How Should We Live? Propositions for the Modern Interior, at the Museum of Modern Art, charts these developments through a series of environments and related materials drawn from the museum’s collection. Each of the propositions—evoking period exhibition installations, domestic interiors, and retail spaces—presents a coherent vision that responds to various external factors such as climate, legislation, or socioeconomic, political, and technological conditions. The exhibition aims to illuminate the complex collaborative processes and material components that fed into the modern interior and to highlight the key contributions of pioneering women architects and designers who achieved international visibility during this time.
The images that follow present highlights from the exhibition, on view at the Museum of Modern Art, New York, until April 23, 2017.
For further information, visit https://www.moma.org.
The Frankfurt Kitchen was designed like a laboratory or factory and based on contemporary theories about efficiency, hygiene, and workflow. In planning the design, Schütte-Lihotzky conducted detailed time-motion studies and interviews with housewives and women’s groups. Each kitchen came complete with a swivel stool, a gas stove, built-in storage, a fold-down ironing board, an adjustable ceiling light, and a removable garbage drawer. Labeled aluminum storage bins provided tidy organization for staples like sugar and rice, as well as easy pouring. Careful thought was given to materials for specific functions, such as oak flour containers (to repel mealworms) and beech cutting surfaces (to resist staining and knife marks).
In a café environment defined by waving walls of fabric, the general public had their first chance to try out cantilevered tubular steel chairs with no back legs, literally consuming modern culture with their coffee. The immersive experience opened the imagination to new conceptions of free-flowing space as well as to the sensuous appeal of the materials. Highlights of glinting metal, black leather, and smoky glass added to the interior’s rich textural palette. Reich’s fabric walls dissolved conventional distinctions between structure and decoration, inside and out, masculine and feminine, fashion and architecture.

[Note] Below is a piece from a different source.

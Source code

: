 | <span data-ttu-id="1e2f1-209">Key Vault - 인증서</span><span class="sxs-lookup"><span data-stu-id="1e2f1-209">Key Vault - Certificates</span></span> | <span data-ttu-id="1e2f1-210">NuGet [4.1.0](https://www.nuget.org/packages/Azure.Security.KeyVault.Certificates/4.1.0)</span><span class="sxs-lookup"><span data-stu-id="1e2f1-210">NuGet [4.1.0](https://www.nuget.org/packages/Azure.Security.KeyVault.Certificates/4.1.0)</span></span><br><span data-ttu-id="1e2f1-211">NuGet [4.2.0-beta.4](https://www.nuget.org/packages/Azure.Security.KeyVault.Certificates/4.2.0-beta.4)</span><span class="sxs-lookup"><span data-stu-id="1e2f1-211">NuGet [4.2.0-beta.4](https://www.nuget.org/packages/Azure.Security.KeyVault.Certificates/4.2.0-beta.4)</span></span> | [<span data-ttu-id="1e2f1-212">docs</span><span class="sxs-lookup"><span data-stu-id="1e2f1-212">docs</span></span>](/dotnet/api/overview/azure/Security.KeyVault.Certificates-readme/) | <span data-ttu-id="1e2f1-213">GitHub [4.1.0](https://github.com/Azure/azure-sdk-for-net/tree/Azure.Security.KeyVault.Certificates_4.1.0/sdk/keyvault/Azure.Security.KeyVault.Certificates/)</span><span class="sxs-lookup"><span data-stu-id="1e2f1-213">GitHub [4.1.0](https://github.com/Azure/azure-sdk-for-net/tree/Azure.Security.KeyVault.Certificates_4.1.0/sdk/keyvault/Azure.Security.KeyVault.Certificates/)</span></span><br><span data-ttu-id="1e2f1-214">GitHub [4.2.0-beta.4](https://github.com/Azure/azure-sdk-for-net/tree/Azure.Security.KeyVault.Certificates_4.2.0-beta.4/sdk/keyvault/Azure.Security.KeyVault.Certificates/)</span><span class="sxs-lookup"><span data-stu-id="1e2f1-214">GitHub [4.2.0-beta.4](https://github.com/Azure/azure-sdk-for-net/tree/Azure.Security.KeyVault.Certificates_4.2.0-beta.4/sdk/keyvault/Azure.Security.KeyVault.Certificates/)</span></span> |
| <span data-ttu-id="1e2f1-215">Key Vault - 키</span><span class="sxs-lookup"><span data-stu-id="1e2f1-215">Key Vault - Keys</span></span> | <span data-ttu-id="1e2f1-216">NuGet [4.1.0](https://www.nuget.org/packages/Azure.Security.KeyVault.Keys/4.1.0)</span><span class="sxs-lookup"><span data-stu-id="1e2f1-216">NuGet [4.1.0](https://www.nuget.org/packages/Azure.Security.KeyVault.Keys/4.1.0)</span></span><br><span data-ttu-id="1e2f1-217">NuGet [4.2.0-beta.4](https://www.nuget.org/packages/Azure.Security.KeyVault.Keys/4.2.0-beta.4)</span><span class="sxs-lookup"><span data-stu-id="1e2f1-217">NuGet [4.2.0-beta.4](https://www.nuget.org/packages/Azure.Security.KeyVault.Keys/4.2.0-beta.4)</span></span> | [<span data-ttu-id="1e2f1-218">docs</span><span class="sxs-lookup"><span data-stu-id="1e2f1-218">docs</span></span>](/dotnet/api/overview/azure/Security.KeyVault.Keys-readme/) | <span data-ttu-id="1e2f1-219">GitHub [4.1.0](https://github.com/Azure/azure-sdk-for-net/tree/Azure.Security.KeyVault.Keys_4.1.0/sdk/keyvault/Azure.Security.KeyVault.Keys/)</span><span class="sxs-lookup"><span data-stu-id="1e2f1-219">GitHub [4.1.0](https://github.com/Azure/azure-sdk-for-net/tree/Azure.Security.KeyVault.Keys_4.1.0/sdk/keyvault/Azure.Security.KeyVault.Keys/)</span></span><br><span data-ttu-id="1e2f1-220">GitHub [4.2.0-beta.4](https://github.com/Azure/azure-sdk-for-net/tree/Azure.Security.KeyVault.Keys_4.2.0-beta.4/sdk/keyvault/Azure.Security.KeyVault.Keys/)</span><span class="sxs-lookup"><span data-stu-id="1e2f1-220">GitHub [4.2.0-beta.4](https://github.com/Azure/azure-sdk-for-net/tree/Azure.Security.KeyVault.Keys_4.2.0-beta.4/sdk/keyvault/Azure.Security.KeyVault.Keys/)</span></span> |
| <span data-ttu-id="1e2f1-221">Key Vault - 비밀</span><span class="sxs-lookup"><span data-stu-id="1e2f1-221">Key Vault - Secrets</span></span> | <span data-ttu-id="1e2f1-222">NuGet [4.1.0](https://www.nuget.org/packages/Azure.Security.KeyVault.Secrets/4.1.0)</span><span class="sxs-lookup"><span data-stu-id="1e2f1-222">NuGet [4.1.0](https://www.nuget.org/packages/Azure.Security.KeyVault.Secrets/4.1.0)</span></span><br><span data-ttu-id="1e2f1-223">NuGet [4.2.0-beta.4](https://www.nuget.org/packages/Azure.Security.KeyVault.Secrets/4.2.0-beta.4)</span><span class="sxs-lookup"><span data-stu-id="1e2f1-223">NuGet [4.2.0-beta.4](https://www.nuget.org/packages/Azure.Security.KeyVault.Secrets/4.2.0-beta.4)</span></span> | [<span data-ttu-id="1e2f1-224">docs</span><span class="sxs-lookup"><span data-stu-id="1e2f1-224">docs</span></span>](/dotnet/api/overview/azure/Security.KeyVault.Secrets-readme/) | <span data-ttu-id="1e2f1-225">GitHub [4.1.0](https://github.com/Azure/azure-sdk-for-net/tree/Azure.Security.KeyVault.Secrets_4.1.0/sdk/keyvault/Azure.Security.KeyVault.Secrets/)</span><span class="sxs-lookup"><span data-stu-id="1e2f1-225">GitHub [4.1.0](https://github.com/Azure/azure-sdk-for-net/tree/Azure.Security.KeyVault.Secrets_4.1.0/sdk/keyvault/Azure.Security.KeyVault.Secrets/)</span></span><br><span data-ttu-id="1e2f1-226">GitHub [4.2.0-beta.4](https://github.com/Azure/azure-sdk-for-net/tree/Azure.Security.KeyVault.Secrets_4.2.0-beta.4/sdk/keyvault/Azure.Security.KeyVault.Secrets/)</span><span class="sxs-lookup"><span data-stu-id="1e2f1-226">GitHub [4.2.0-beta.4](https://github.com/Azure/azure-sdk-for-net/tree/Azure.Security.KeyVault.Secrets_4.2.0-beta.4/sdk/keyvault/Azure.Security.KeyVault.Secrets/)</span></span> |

- Bedroom setting from the Philip Johnson apartment, New York, 1930. Original design by Ludwig Mies van der Rohe and Lilly Reich. © 2016 The Museum of Modern Art. Photography by Martin Seck.
While still a student at Harvard University, Johnson joined the throng of international visitors to the 1927 Die Wohnung (The Dwelling) exhibition in Stuttgart. Inspired by this event and other work of Mies van der Rohe and Reich in Germany, Johnson commissioned the couple to design his first New York apartment in 1930. Writing to his mother he explained, “. . . it would be the first room entirely in my latest style in America . . . I think it would be the cheapest possible kind of publicity for my style. The whole would be elegant but so simple.” Mies and Reich simplified the existing interiors, combining plain white walls, sisal matting, and a limited range of tubular steel furniture with navy blue silk curtains hung from floor to ceiling to define the spaces and to hide extraneous architectural detailing.
- Furniture and exhibition designs developed by Charlotte Perriand in association with Pierre Jeanneret and Le Corbusier, 1929. © 2016 The Museum of Modern Art. Photography by Martin Seck.
“METAL plays the same part in furniture as cement does in architecture. IT IS A REVOLUTION,” declared Charlotte Perriand in 1929. At the time she was working on a model apartment for the Paris Salon d’Automne that would introduce to the public the new line of “home equipment” that she had been developing in collaboration with the architect Le Corbusier and his cousin Pierre Jeanneret. “While our chair designs were directly related to the position of the human body” recalled Perriand in her autobiography, “they were also determined by the requirements of architecture, setting, and prestige.” The trio’s iconic tubular steel furniture was showcased in an interior with a textured glass floor lit from beneath to refract light on to a glass ceiling. The whole created a vision of de luxe modernity.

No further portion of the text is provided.